5. The export contracts of complete sets of equipment (which refer to complete sets of equipment with an export value of more than US$ 2 million) and large-scale mechanical and electrical products (which refer to mechanical and electrical products with a single unit and a piece value of more than US$ 1 million) that have been signed by export enterprises before October 15, 23 and whose prices cannot be changed are exported after January 1, 24 according to the export date stipulated in the contracts.

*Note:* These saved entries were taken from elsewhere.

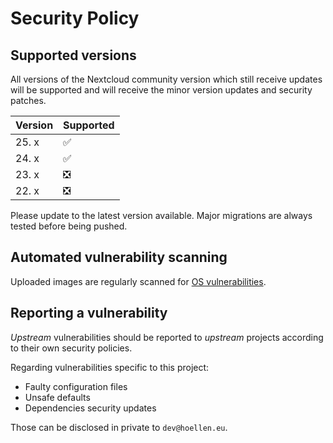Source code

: # Security Policy

## Supported versions

All versions of the Nextcloud community version which still receive updates will be supported 
and will receive the minor version updates and security patches.

| Version | Supported          |
| ------- | ------------------ |
| 25. x   | :white_check_mark: |
| 24. x   | :white_check_mark: |
| 23. x   | :negative_squared_cross_mark: |
| 22. x   | :negative_squared_cross_mark: |

Please update to the latest version available. Major migrations are always tested before being pushed.

## Automated vulnerability scanning

Uploaded images are regularly scanned for [OS vulnerabilities](https://github.com/Wonderfall/docker-nextcloud/security/code-scanning).

## Reporting a vulnerability

*Upstream* vulnerabilities should be reported to *upstream* projects according to their own security policies.

Regarding vulnerabilities specific to this project:
- Faulty configuration files
- Unsafe defaults
- Dependencies security updates

Those can be disclosed in private to `dev@hoellen.eu`.

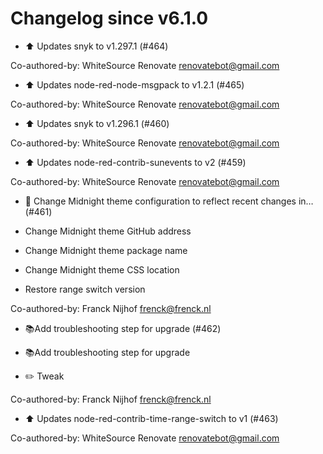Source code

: # Changelog since v6.1.0
- :arrow_up: Updates snyk to v1.297.1 (#464)

Co-authored-by: WhiteSource Renovate <renovatebot@gmail.com> 
- :arrow_up: Updates node-red-node-msgpack to v1.2.1 (#465)

Co-authored-by: WhiteSource Renovate <renovatebot@gmail.com> 
- :arrow_up: Updates snyk to v1.296.1 (#460)

Co-authored-by: WhiteSource Renovate <renovatebot@gmail.com> 
- :arrow_up: Updates node-red-contrib-sunevents to v2 (#459)

Co-authored-by: WhiteSource Renovate <renovatebot@gmail.com> 
- :hammer: Change Midnight theme configuration to reflect recent changes in… (#461)

* Change Midnight theme GitHub address

* Change Midnight theme package name

* Change Midnight theme CSS location

* Restore range switch version

Co-authored-by: Franck Nijhof <frenck@frenck.nl> 
- 📚Add troubleshooting step for upgrade (#462)

* 📚Add troubleshooting step for upgrade

* :pencil2: Tweak

Co-authored-by: Franck Nijhof <frenck@frenck.nl> 
- :arrow_up: Updates node-red-contrib-time-range-switch to v1 (#463)

Co-authored-by: WhiteSource Renovate <renovatebot@gmail.com> 
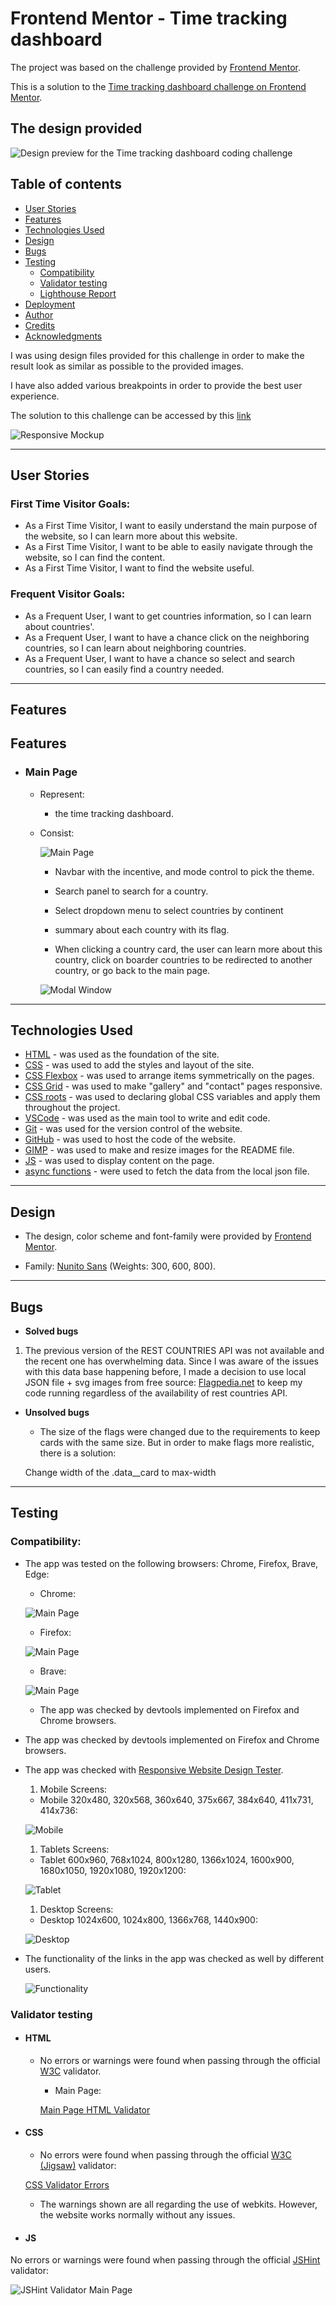 # Frontend Mentor - Time tracking dashboard


The project was based on the challenge provided by [Frontend Mentor](https://www.frontendmentor.io).


This is a solution to the [Time tracking dashboard challenge on Frontend Mentor](https://www.frontendmentor.io/challenges/rest-countries-api-with-color-theme-switcher-5cacc469fec04111f7b848ca). 

## The design provided

![Design preview for the Time tracking dashboard coding challenge](documentation/design/desktop-preview.jpg)
## Table of contents

- [User Stories](#user-stories)
- [Features](#features)
- [Technologies Used](#technologies-used)
- [Design](#design)
- [Bugs](#bugs)
- [Testing](#testing)
  - [Compatibility](#compatibility)
  - [Validator testing](#validator-testing)
  - [Lighthouse Report](#lighthouse-report)
- [Deployment](#deployment)
- [Author](#author)
- [Credits](#credits)
- [Acknowledgments](#acknowledgments)


I was using design files provided for this challenge in order to make the result look as similar as possible to the provided images.

I have also added various breakpoints in order to provide the best user experience.

The solution to this challenge can be accessed by this [link](https://iuliiakonovalova.github.io/frontend-mentor-rest-countries-api/)

![Responsive Mockup](documentation/responsive_mockup.png)


---
## User Stories

### First Time Visitor Goals:

* As a First Time Visitor, I want to easily understand the main purpose of the website, so I can learn more about this website.
* As a First Time Visitor, I want to be able to easily navigate through the website, so I can find the content.
* As a First Time Visitor, I want to find the website useful.

### Frequent Visitor Goals:
* As a Frequent User, I want to get countries information, so I can learn about countries'.
* As a Frequent User, I want to have a chance click on the neighboring countries, so I can learn about neighboring countries.
* As a Frequent User, I want to have a chance so select and search countries, so I can easily find a country needed.

---

## Features

## Features

+ ### Main Page

    - Represent: 

        * the time tracking dashboard.

    - Consist:

        ![Main Page](documentation/app_features/main_page.png)

        * Navbar with the incentive, and mode control to pick the theme.
        
        * Search panel to search for a country.

        * Select dropdown menu to select countries by continent

        * summary about each country with its flag.

        * When clicking a country card, the user can learn more about this country, click on boarder countries to be redirected to another country, or go back to the main page.
        
        ![Modal Window](documentation/app_features/modal.png)

---

## Technologies Used

- [HTML](https://developer.mozilla.org/en-US/docs/Web/HTML) - was used as the foundation of the site.
- [CSS](https://developer.mozilla.org/en-US/docs/Web/css) - was used to add the styles and layout of the site.
- [CSS Flexbox](https://developer.mozilla.org/en-US/docs/Learn/CSS/CSS_layout/Flexbox) - was used to arrange items symmetrically on the pages.
- [CSS Grid](https://developer.mozilla.org/en-US/docs/Web/CSS/grid) - was used to make "gallery" and "contact" pages responsive.
- [CSS roots](https://developer.mozilla.org/en-US/docs/Web/CSS/:root) - was used to declaring global CSS variables and apply them throughout the project. 
- [VSCode](https://code.visualstudio.com/) - was used as the main tool to write and edit code.
- [Git](https://git-scm.com/) - was used for the version control of the website.
- [GitHub](https://github.com/) - was used to host the code of the website.
- [GIMP](https://www.gimp.org/) - was used to make and resize images for the README file.
- [JS](https://www.javascript.com/) - was used to display content on the page.
- [async functions](https://developer.mozilla.org/en-US/docs/Web/JavaScript/Reference/Statements/async_function) - were used to fetch the data from the local json file.


---
## Design

- The design, color scheme and font-family were provided by [Frontend Mentor](https://www.frontendmentor.io).

- Family: [Nunito Sans](https://fonts.google.com/specimen/Nunito+Sans) (Weights: 300, 600, 800).

---

## Bugs
+ **Solved bugs**

1. The previous version of the REST COUNTRIES API was not available and the recent one has overwhelming data. Since I was aware of the issues with this data base happening before, I made a decision to use local JSON file + svg images from free source: [Flagpedia.net](https://flagpedia.net/) to keep my code running regardless of the availability of rest countries API.

+ **Unsolved bugs**

    - The size of the flags were changed due to the requirements to keep cards with the same size. But in order to make flags more realistic, there is a solution:

    Change width of the .data__card to max-width

---

## Testing
### Compatibility:

+ The app was tested on the following browsers: Chrome, Firefox, Brave, Edge:

  - Chrome:

  ![Main Page](documentation/compatibility/browser_chrome.png)
  
  - Firefox:

  ![Main Page](documentation/compatibility/browser_firefox.png)

  - Brave:

  ![Main Page](documentation/compatibility/browser_brave.png)

  + The app was checked by devtools implemented on Firefox and Chrome browsers.


+ The app was checked by devtools implemented on Firefox and Chrome browsers.

+ The app was checked with [Responsive Website Design Tester](https://responsivedesignchecker.com/).

  1. Mobile Screens:

    - Mobile 320x480, 320x568, 360x640, 375x667, 384x640, 411x731, 414x736:

     ![Mobile](documentation/responsiveness/responsiveness_mobile_devices.gif)

      
  1. Tablets Screens:

    - Tablet 600x960, 768x1024, 800x1280, 1366x1024, 1600x900, 1680x1050, 1920x1080, 1920x1200:
        
    ![Tablet](documentation/responsiveness/responsiveness_tablet_devices.gif)
      
  1. Desktop Screens:

    - Desktop 1024x600, 1024x800, 1366x768, 1440x900:
        
    ![Desktop](documentation/responsiveness/responsiveness_desktop_devices.gif)

+ The functionality of the links in the app was checked as well by different users.

    ![Functionality](documentation/observe_functionality.gif)










### Validator testing
+ #### HTML
  
  - No errors or warnings were found when passing through the official [W3C](https://validator.w3.org/) validator.
  
    - Main Page:
  
    [Main Page HTML Validator](https://validator.w3.org/nu/?doc=https%3A%2F%2Fiuliiakonovalova.github.io%2Ffrontend-mentor-rest-countries-api%2F)
+ #### CSS
  
  - No errors were found when passing through the official [W3C (Jigsaw)](https://jigsaw.w3.org/css-validator/#validate_by_uri) validator: 

  [CSS Validator Errors](https://jigsaw.w3.org/css-validator/validator?uri=https%3A%2F%2Fiuliiakonovalova.github.io%2Ffrontend-mentor-rest-countries-api%2F&profile=css3svg&usermedium=all&warning=1&vextwarning=&lang=en)

  - The warnings shown are all regarding the use of webkits. However, the website works normally without any issues.


+ #### JS

No errors or warnings were found when passing through the official [JSHint](https://jshint.com/) validator:

  ![JSHint Validator Main Page](documentation/js_hint.png)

The original and duplicate of the export contract must be registered with the competent tax refund authority before November 15th, 23. After examination by the provincial State Taxation Bureau, the qualified export contract and relevant materials shall be reported to State Taxation Administration of The People's Republic of China before November 3th, 23 (see Annex 6 for the reporting format). After examination and approval by State Taxation Administration of The People's Republic of China in conjunction with the Ministry of Finance, the local State Taxation Bureau shall handle the tax refund according to the tax refund rate before adjustment. For complete sets of equipment and large-scale mechanical and electrical products that have not been registered before November 15, 23, the export tax rebate will be handled according to the adjusted tax rebate rate.

VI. Since January 1, 24, the export tax rebate rate stipulated in this Notice shall be applied to the goods exported by any enterprise regardless of the mode of trade.